BRIEF = The data is to be repeated exactly, with the images removed.

"""

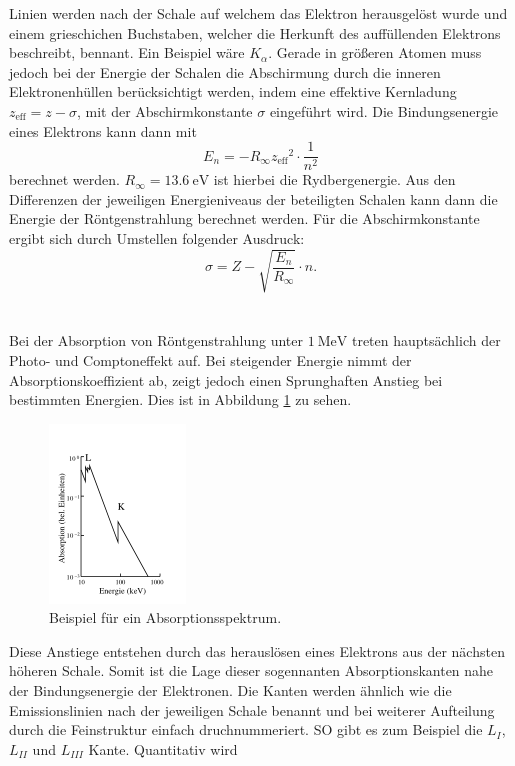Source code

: Linien werden nach der Schale auf welchem das Elektron herausgelöst wurde und einem grieschichen Buchstaben, welcher die Herkunft des auffüllenden Elektrons beschreibt, bennant.
Ein Beispiel wäre $K_{\alpha}$. Gerade in größeren Atomen muss jedoch bei der Energie der Schalen die Abschirmung durch die inneren Elektronenhüllen berücksichtigt werden, indem
eine effektive Kernladung $z_\text{eff}= z - \sigma$, mit der Abschirmkonstante $\sigma$ eingeführt wird. Die Bindungsenergie eines Elektrons kann dann mit
\begin{equation}
  E_n = - R_{\infty} {z_\text{eff}}^2 \cdot \frac{1}{n^2}
  \label{eqn:En}
\end{equation}
berechnet werden. $R_{\infty} = \SI{13.6}{\electronvolt}$ ist hierbei die Rydbergenergie. Aus den Differenzen der jeweiligen Energieniveaus der beteiligten Schalen kann dann die
Energie der Röntgenstrahlung berechnet werden.
Für die Abschirmkonstante ergibt sich durch Umstellen folgender Ausdruck:
\begin{equation}
  \sigma = Z-\sqrt{\frac{E_n}{R_{\infty}}}\cdot n .
  \label{eqn:sigma}
\end{equation} \\\\
Bei der Absorption von Röntgenstrahlung unter $\SI{1}{\mega\electronvolt}$ treten hauptsächlich der Photo- und Comptoneffekt auf. Bei steigender Energie nimmt der Absorptionskoeffizient
ab, zeigt jedoch einen Sprunghaften Anstieg bei bestimmten Energien. Dies ist in Abbildung \ref{fig:absorption} zu sehen.
\begin{figure}
  \centering
  \includegraphics{images/absorption.png}
  \caption{Beispiel für ein Absorptionsspektrum.\cite{sample}}
  \label{fig:absorption}
\end{figure}
Diese Anstiege entstehen durch das herauslösen eines Elektrons aus der nächsten höheren Schale.
Somit ist die Lage dieser sogennanten Absorptionskanten nahe der Bindungsenergie der Elektronen. Die Kanten werden ähnlich wie die Emissionslinien nach der jeweiligen Schale
benannt und bei weiterer Aufteilung durch die Feinstruktur einfach druchnummeriert. SO gibt es zum Beispiel die $L_I$, $L_{II}$ und $L_{III}$ Kante. Quantitativ wird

"""

EXERCISE SOLUTION =
Source code

: Linien werden nach der Schale auf welchem das Elektron herausgelöst wurde und einem grieschichen Buchstaben, welcher die Herkunft des auffüllenden Elektrons beschreibt, bennant.
Ein Beispiel wäre $K_{\alpha}$. Gerade in größeren Atomen muss jedoch bei der Energie der Schalen die Abschirmung durch die inneren Elektronenhüllen berücksichtigt werden, indem
eine effektive Kernladung $z_\text{eff}= z - \sigma$, mit der Abschirmkonstante $\sigma$ eingeführt wird. Die Bindungsenergie eines Elektrons kann dann mit
\begin{equation}
  E_n = - R_{\infty} {z_\text{eff}}^2 \cdot \frac{1}{n^2}
  \label{eqn:En}
\end{equation}
berechnet werden. $R_{\infty} = \SI{13.6}{\electronvolt}$ ist hierbei die Rydbergenergie. Aus den Differenzen der jeweiligen Energieniveaus der beteiligten Schalen kann dann die
Energie der Röntgenstrahlung berechnet werden.
Für die Abschirmkonstante ergibt sich durch Umstellen folgender Ausdruck:
\begin{equation}
  \sigma = Z-\sqrt{\frac{E_n}{R_{\infty}}}\cdot n .
  \label{eqn:sigma}
\end{equation} \\\\
Bei der Absorption von Röntgenstrahlung unter $\SI{1}{\mega\electronvolt}$ treten hauptsächlich der Photo- und Comptoneffekt auf. Bei steigender Energie nimmt der Absorptionskoeffizient
ab, zeigt jedoch einen Sprunghaften Anstieg bei bestimmten Energien. Dies ist in Abbildung \ref{fig:absorption} zu sehen.
\begin{figure}
  \centering
  \includegraphics{images/absorption.png}
  \caption{Beispiel für ein Absorptionsspektrum.\cite{sample}}
  \label{fig:absorption}
\end{figure}
Diese Anstiege entstehen durch das herauslösen eines Elektrons aus der nächsten höheren Schale.
Somit ist die Lage dieser sogennanten Absorptionskanten nahe der Bindungsenergie der Elektronen. Die Kanten werden ähnlich wie die Emissionslinien nach der jeweiligen Schale
benannt und bei weiterer Aufteilung durch die Feinstruktur einfach druchnummeriert. SO gibt es zum Beispiel die $L_I$, $L_{II}$ und $L_{III}$ Kante. Quantitativ wird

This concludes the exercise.